Three years after she had sent Zane from her sight, Marceau came to her. She had not known Cyrus had confided in him, but she was not surprised by his knowledge, only his demeanour. She raised her brows expectantly.
“M’selle,” he said, unwontedly diffident. “For the last year, I have been seeking an answer. I am your man in all things, and thus, I delved into the old books. Today, I come to say – there is a way. But there is risk. You . . . you might die of it.”
“Marceau,” she told him gently. “I am dying anyway. Will you try?”
They told her only that Cyrus must drain her energies completely, and then she must be laid out on hallowed ground, anointed in olive oil, holy water and myrrh. At the end of three days, she would be mortal or dead. She was willing to take the risk.
On the appointed night, she went to the cathedral and was surprised to find Cyrus waiting. Candles flickered all around, glazing the marble. He paused in his pacing when she entered. Gently, he took her hands.
“Are you certain this is what you want?”
“Yes,” she said without hesitation.
He nodded grimly and drew her to him. Ysabel felt everything she was rushing towards him. Memories, brightness, love. She had to struggle not to fight. Cold now. Weak. Her body went limp.
As through some distant tunnel, she heard someone burst in, but she could not open her eyes. Galen’s voice, angry. “What have you done?”

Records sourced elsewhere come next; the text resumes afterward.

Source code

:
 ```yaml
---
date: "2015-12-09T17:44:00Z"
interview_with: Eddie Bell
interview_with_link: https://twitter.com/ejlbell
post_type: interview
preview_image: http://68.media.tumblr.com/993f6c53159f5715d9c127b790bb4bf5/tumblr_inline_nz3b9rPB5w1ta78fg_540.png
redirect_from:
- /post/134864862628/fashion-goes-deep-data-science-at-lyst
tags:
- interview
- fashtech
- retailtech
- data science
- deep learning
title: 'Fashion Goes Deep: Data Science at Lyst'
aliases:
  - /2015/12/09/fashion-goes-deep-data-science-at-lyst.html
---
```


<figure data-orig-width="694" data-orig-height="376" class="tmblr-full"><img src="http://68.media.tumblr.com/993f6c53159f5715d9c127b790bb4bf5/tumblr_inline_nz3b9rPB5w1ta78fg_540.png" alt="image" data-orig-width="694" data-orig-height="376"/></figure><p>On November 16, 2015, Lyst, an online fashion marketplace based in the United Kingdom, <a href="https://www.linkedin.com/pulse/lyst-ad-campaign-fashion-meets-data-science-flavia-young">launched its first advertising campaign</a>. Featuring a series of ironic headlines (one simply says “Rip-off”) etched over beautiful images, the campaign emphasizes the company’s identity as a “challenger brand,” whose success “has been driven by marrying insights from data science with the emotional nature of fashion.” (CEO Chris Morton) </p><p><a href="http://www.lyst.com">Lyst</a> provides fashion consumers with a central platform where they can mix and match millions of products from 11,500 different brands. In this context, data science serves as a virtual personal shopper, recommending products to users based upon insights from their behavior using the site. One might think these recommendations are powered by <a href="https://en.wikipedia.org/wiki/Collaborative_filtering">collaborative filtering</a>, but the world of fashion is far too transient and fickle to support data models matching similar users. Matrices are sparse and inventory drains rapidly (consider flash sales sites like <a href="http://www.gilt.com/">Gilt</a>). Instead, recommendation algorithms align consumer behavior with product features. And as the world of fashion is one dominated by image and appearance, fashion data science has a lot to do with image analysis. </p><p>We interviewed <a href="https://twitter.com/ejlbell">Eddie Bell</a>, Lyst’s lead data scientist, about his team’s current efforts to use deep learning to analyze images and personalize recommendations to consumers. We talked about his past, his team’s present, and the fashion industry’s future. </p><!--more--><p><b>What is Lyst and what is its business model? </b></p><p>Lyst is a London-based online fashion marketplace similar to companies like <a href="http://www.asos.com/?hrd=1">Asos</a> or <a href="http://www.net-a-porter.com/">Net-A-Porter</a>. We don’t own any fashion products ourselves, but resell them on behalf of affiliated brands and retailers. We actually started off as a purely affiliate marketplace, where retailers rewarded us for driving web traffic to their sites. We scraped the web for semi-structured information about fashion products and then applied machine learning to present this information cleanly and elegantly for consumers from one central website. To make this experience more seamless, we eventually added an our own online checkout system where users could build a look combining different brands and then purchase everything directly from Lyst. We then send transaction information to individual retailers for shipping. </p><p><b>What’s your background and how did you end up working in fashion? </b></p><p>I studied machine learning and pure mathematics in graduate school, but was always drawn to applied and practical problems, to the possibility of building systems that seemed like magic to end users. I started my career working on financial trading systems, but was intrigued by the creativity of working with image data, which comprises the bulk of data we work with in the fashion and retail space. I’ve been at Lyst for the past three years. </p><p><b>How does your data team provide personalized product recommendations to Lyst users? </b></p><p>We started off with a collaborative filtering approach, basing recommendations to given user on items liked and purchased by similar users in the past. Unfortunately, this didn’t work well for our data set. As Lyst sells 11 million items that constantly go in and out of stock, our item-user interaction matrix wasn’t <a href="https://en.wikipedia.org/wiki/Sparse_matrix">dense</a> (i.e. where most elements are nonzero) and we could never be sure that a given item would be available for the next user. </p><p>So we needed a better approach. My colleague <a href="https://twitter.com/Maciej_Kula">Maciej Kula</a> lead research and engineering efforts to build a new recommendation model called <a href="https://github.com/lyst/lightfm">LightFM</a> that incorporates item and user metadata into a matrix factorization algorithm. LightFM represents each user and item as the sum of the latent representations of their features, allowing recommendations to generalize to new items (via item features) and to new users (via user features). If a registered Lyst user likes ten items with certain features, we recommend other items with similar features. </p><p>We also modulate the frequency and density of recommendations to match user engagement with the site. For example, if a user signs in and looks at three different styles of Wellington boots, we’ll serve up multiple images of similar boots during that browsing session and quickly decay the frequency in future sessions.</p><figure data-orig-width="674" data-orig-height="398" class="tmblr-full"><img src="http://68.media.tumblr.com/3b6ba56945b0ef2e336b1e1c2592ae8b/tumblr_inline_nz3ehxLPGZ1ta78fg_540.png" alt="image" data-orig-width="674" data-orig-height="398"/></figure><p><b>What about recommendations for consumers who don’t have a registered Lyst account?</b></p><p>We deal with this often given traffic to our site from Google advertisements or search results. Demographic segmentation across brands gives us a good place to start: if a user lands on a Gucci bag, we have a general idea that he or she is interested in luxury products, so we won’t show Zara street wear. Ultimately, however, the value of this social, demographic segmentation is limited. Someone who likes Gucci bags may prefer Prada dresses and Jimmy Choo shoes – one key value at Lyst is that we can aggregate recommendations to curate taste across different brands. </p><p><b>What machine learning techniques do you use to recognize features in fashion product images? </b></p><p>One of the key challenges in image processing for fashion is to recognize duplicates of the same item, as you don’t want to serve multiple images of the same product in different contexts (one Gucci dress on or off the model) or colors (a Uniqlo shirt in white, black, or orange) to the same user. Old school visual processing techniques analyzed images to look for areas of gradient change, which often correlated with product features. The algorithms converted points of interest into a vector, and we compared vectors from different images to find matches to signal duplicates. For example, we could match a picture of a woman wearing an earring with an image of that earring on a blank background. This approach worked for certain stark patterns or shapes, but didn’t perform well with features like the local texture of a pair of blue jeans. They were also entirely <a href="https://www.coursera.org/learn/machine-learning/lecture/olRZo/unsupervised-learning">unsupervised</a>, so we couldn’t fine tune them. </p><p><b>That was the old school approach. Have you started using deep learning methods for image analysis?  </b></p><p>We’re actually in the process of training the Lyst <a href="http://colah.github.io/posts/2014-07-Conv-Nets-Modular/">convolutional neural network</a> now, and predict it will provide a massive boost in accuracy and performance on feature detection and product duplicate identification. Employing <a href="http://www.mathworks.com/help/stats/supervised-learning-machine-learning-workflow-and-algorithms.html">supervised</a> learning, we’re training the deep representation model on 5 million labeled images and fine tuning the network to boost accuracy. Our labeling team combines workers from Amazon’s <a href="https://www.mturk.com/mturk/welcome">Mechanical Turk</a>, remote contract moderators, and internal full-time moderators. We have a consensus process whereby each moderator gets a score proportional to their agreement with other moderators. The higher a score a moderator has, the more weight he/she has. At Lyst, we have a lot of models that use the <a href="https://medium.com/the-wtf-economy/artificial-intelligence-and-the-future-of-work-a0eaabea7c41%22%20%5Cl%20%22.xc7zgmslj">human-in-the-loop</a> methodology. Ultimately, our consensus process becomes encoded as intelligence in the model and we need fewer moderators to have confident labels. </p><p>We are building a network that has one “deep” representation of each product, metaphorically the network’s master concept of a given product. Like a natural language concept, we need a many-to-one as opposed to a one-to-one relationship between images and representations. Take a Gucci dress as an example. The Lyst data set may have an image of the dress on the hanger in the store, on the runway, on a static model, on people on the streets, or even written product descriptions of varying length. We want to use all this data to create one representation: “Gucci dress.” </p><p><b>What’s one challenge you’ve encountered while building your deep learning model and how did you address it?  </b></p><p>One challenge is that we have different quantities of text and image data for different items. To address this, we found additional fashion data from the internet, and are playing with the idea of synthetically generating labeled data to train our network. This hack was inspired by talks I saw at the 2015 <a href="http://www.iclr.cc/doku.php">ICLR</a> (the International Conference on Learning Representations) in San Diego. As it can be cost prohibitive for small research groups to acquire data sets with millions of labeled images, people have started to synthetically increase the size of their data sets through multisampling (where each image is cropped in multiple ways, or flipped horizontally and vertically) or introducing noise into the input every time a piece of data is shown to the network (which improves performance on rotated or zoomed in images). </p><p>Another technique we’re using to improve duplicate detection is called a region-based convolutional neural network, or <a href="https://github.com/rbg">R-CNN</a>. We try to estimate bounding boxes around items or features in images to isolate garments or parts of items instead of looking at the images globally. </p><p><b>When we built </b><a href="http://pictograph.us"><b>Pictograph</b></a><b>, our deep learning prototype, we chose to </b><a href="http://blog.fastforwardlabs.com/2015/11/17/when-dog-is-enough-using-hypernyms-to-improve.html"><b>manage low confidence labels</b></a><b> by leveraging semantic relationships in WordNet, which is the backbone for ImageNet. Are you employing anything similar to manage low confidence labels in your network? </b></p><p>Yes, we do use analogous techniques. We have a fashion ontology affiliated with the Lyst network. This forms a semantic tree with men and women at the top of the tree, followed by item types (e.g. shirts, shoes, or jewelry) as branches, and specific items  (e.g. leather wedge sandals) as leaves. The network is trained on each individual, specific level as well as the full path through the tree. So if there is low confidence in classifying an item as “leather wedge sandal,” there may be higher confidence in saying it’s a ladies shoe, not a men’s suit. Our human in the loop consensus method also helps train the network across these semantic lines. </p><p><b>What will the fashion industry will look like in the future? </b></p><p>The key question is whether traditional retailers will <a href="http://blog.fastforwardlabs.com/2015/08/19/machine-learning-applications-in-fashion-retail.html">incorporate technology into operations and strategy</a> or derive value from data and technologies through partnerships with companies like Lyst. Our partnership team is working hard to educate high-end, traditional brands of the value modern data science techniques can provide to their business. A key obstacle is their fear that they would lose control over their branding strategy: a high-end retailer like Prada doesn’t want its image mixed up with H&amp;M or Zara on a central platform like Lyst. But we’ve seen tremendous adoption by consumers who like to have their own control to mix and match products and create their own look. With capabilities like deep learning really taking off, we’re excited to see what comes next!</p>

She could not explain. Marceau spoke then. “You must go, monsieur. Only Cyrus can stay with her now. Three days and three nights must he hold her, and when that time is done, he will bear her hunger as his own.”
Oh, no. No. They did not tell me that. It is too much. But her eyes were weighted with lead, and all had gone dark.
“We are too few already. It’s bloody fucking stupid,” Galen raged.
Something crashed nearby.
“No,” said Marceau. “It is love. And the key to all magic is sacrifice. Go now, Galen, and drink to her memory. She will not remember you if she survives.”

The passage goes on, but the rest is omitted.